**Problem to work on**: Copy out again, unchanged, the listing below from the line that has "## Full-time" through the line that has "## Start Frontend Dev Server".

**Information provided**:
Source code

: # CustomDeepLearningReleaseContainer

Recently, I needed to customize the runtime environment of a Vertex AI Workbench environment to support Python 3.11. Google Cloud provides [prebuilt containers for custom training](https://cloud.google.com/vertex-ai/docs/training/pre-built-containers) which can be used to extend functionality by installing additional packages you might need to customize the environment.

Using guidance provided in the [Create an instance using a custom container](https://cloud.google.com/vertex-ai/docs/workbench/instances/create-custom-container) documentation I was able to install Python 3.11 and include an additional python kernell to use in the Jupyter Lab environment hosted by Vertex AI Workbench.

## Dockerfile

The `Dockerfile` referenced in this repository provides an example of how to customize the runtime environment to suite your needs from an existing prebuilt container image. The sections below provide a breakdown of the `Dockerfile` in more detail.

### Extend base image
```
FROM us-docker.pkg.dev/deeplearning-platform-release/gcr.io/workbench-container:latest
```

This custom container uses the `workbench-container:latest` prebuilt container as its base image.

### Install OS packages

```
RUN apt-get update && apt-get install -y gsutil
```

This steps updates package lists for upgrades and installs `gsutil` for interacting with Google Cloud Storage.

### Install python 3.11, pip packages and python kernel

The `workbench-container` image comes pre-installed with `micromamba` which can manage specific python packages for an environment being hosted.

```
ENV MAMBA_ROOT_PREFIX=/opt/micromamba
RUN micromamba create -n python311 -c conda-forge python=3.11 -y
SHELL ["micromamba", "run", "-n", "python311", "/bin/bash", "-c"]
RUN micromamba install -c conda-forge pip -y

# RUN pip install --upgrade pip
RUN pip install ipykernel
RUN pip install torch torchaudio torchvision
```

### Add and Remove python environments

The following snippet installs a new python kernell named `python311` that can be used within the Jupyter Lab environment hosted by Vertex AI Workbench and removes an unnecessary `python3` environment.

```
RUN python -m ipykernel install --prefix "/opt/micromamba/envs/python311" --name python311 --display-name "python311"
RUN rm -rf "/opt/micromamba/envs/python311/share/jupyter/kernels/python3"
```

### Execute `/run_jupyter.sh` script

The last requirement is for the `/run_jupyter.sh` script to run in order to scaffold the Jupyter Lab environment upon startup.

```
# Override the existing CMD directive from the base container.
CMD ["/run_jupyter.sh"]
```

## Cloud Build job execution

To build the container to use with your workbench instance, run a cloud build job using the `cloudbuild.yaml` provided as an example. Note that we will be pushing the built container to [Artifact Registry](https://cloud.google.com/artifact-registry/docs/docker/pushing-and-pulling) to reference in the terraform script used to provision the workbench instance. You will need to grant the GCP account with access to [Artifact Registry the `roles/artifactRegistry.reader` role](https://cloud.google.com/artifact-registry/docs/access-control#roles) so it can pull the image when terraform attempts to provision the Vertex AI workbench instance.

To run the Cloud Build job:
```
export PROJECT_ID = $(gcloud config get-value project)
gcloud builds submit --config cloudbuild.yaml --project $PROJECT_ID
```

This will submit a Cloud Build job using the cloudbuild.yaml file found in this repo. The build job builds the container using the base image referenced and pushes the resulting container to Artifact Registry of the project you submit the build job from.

--

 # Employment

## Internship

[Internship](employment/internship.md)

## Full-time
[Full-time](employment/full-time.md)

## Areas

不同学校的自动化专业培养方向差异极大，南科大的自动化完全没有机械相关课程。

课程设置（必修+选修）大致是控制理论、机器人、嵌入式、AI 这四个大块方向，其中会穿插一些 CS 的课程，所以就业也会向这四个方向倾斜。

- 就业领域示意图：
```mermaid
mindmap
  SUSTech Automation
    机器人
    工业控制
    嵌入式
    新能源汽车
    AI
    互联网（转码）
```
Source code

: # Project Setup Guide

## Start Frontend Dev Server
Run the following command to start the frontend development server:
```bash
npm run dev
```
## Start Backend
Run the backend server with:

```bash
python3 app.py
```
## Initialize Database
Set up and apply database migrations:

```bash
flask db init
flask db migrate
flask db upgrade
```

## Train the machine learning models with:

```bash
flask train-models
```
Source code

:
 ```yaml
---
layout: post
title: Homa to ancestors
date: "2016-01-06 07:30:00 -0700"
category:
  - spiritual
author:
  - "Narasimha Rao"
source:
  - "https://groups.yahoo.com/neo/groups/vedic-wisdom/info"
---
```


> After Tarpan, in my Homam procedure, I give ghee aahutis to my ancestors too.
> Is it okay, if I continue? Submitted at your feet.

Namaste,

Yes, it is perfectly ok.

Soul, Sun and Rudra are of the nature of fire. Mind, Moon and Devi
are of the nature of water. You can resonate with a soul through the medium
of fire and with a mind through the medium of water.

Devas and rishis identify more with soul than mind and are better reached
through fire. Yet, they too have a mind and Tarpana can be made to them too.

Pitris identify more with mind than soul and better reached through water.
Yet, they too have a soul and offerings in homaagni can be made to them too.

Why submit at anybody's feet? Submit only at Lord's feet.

==

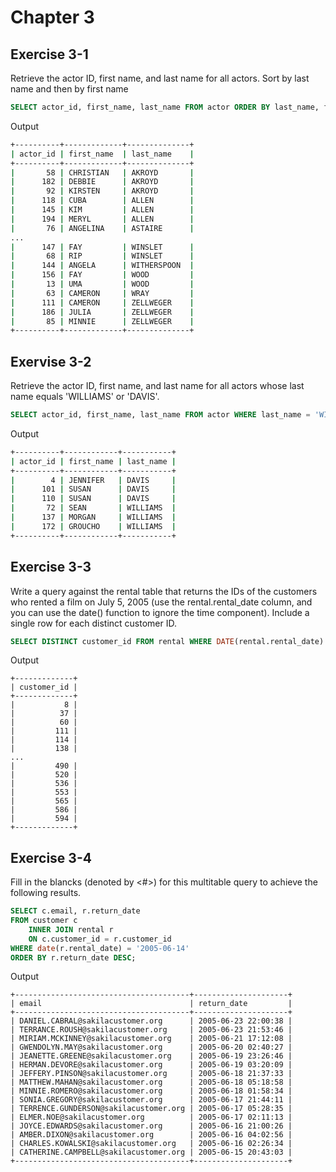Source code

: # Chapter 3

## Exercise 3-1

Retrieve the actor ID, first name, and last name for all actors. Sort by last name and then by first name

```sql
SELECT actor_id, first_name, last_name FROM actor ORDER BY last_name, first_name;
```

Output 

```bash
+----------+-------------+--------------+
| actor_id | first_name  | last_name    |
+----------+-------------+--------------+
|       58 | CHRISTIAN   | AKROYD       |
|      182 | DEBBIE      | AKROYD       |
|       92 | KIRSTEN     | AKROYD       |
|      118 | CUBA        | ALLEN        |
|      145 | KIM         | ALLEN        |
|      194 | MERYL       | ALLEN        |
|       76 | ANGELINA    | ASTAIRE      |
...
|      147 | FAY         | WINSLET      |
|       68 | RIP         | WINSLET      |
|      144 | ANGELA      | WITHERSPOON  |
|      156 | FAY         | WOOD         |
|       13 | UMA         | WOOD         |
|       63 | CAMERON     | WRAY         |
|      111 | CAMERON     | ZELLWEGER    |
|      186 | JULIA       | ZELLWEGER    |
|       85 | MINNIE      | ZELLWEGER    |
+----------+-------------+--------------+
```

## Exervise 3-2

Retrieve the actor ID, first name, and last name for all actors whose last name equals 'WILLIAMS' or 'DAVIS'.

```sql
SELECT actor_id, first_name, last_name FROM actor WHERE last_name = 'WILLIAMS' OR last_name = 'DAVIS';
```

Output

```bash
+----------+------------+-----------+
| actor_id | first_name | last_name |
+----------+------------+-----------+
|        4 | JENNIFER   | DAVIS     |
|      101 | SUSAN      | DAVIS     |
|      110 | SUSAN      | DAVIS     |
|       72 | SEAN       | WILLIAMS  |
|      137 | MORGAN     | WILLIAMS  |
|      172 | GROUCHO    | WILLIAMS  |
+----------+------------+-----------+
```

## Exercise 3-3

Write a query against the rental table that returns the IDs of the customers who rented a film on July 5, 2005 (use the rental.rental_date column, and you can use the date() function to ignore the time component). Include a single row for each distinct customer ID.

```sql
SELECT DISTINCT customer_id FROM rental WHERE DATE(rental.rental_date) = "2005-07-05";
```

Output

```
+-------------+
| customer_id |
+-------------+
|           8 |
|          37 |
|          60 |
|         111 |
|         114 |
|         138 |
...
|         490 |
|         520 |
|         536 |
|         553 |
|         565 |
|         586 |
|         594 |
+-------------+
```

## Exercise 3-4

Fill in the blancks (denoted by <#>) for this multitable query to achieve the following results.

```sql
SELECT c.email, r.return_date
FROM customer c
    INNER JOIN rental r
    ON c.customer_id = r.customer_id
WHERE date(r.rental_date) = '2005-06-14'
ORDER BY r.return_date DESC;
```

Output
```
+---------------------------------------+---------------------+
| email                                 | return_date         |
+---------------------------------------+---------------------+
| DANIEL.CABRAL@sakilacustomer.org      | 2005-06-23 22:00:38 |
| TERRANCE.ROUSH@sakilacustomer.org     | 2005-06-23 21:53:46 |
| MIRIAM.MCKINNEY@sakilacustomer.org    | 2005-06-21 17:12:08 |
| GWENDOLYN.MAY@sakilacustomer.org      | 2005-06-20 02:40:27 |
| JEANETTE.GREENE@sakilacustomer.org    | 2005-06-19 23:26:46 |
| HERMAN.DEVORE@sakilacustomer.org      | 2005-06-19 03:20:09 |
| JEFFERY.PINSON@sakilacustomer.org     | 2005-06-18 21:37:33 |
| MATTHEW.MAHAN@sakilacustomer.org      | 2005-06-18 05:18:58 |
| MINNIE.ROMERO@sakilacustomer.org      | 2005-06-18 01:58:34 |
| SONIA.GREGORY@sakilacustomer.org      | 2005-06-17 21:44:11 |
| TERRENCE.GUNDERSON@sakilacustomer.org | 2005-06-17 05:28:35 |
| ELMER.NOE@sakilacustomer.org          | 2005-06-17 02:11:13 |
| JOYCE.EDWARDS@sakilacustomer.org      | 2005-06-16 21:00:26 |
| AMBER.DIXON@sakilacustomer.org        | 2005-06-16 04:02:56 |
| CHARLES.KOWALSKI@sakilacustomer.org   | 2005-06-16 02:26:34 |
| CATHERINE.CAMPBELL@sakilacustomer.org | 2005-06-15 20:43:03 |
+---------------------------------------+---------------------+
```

**Your response**:
## Full-time
[Full-time](employment/full-time.md)

## Areas

不同学校的自动化专业培养方向差异极大，南科大的自动化完全没有机械相关课程。

课程设置（必修+选修）大致是控制理论、机器人、嵌入式、AI 这四个大块方向，其中会穿插一些 CS 的课程，所以就业也会向这四个方向倾斜。

- 就业领域示意图：
```mermaid
mindmap
  SUSTech Automation
    机器人
    工业控制
    嵌入式
    新能源汽车
    AI
    互联网（转码）
```
Source code

: # Project Setup Guide

## Start Frontend Dev Server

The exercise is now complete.